Е.Е. Голубинский полагал, что русы, явившиеся в 839 г. в Ингельгейм ко двору императора Людовика, были русы Азово-Таврические, поскольку их правитель носил заимствованный у хазар титул — каган. Из этого он делал вывод, что «в Тавриде» русы обосновались задолго до 839 г. На Тамани варяго-русы, полагал он, слились в один народ с родственными им христианами-готами, и, следовательно, «роушьские письмены», найденные в Херсоне Кириллом, — это готские богослужебные книги в руках варяго-руса с Тамани. Упомянутая патриархом Фотием первая русская епископия, по его мнению, находилась в Тмуторокане и была преемницей греческой епископии, которая существовала у готов-тетракситов до прихода варяго-русов (норманов) на Тамань.

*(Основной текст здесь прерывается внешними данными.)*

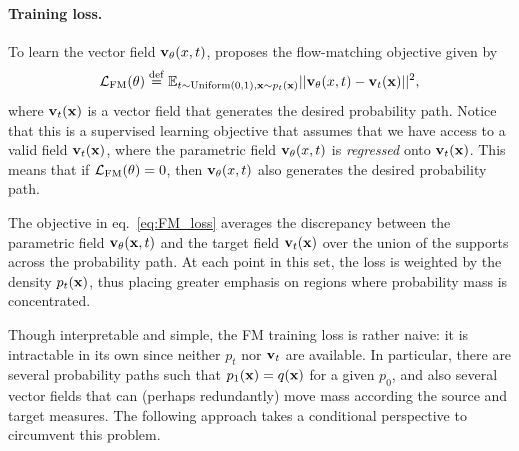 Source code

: \paragraph{Training loss.} To learn the vector field $\v_\theta(x,t)$, \cite{lipman2023flowmatching} proposes the flow-matching objective given by 
\begin{equation}
    \label{eq:FM_loss}    
    \cL_\text{FM}(\theta) \defeq \mathbb{E}_{t\sim\uni{0,1},\x\sim p_t(\x)}||\v_\theta(x,t) - \v_t(\x)||^2,
\end{equation}
where $\v_t(\x)$ is a vector field that generates the desired probability path. Notice that this is a supervised learning objective that assumes that we have access to a valid field $\v_t(\x)$, where the parametric field $\v_\theta(x,t)$ is \emph{regressed} onto $\v_t(\x)$. This means that if $ \cL_\text{FM}(\theta) = 0$, then $\v_\theta(x,t)$ also generates the desired probability path. 

\begin{remark}
The objective in eq.~\eqref{eq:FM_loss} averages the discrepancy between the parametric field $\v_\theta(\x,t)$ and the target field $\v_t(\x)$ over the union of the supports across the probability path. At each point in this set, the loss is weighted by the density $p_t(\x)$, thus placing greater emphasis on regions where probability mass is concentrated.
\end{remark}

Though interpretable and simple, the FM training loss is rather naive: it is intractable in its own since neither $p_t$ nor $\v_t$ are available. In particular, there are several probability paths such that $p_1(\x) = q(\x)$ for a given $p_0$, and also several vector fields that can (perhaps redundantly) move mass according the source and target measures. The following approach takes a conditional perspective to circumvent this problem. 

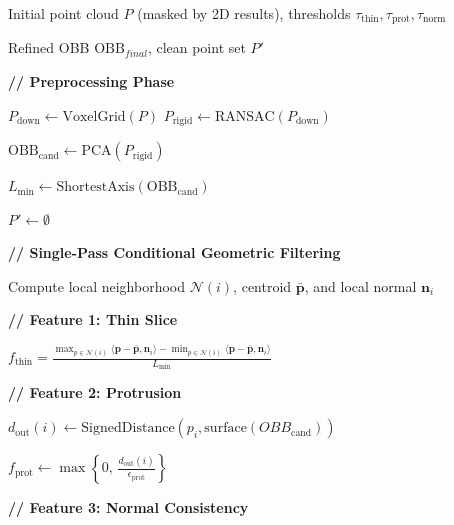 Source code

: \begin{algorithm}[t]
\caption{Pixel-to-3D Cross Consistency Conditional Filtering (PX3C)}
\label{alg:px3c}
\begin{algorithmic}[1]

\Require Initial point cloud $P$ (masked by 2D results), thresholds
$\tau_{\mathrm{\text{thin}}},\tau_{\mathrm{\text{prot}}},\tau_{\mathrm{norm}}$

\Ensure Refined OBB $\mathrm{OBB}_{final}$, clean point set $P'$

\State \textbf{// Preprocessing Phase}

\State $P_{\text{down}} \gets \mathrm{VoxelGrid}(P)$
\State $P_{\text{rigid}} \gets \mathrm{RANSAC}(P_{\text{down}})$

\State $\mathrm{OBB}_{\text{cand}} \gets \mathrm{PCA}(P_{\text{rigid}})$

\State $L_{\text{min}} \gets \mathrm{ShortestAxis}(\mathrm{OBB}_{\text{cand}})$

\State {}

\State $P' \gets \emptyset$

\State \textbf{// Single-Pass Conditional Geometric Filtering}


    \State Compute local neighborhood $\mathcal{N}(i)$,
           centroid $\bar{\boldsymbol p}$, and local normal $\boldsymbol n_i$

    \State \textbf{// Feature 1: Thin Slice}

    \State
    $f_{\text{thin}}=\frac{\max_{p\in\mathcal{N}(i)}\langle\boldsymbol{p}-\bar{\boldsymbol{p}},\boldsymbol{n}_i\rangle-
\min_{p\in\mathcal{N}(i)}\langle\boldsymbol{p}-\bar{\boldsymbol{p}},\boldsymbol{n}_i\rangle}{L_{\min}}$

    \State \textbf{// Feature 2: Protrusion}

    \State
    $d_{\text{out}}(i)
    \gets
    \mathrm{SignedDistance}
    \!\left(
    p_i,
    \mathrm{surface}(OBB_{\text{cand}})
    \right)$

    \State
    $f_{\text{prot}}
    \gets
    \max\!\left\{0,\,
    \frac{d_{\text{out}}(i)}{\epsilon_{\text{prot}}}
    \right\}$

    \State \textbf{// Feature 3: Normal Consistency}


\end{algorithmic}
\end{algorithm}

Одним из наиболее активных поборников Приазовской (Азово-Черноморской) Руси в 70—80-х годах XIX в. был Д.И. Иловайский. Ему принадлежит основанная на идеях Ю. Венелина и П.Г. Буткова стройная концепция южного, славяно-болгарского, происхождения Руси...
Приазовская Русь Д.И. Иловайского идентична, как и у П.Г. Буткова, славянской Черной Болгарии, т.е., по его мнению, остаткам славянского Болгарского союза, разгромленного в 70-х годах VII в. хазарами, и Артании — «третьему центру Руси» арабских источников. Именно эту «русь» византийцы, по его мнению, называли в X в. скифами или тавроскифами...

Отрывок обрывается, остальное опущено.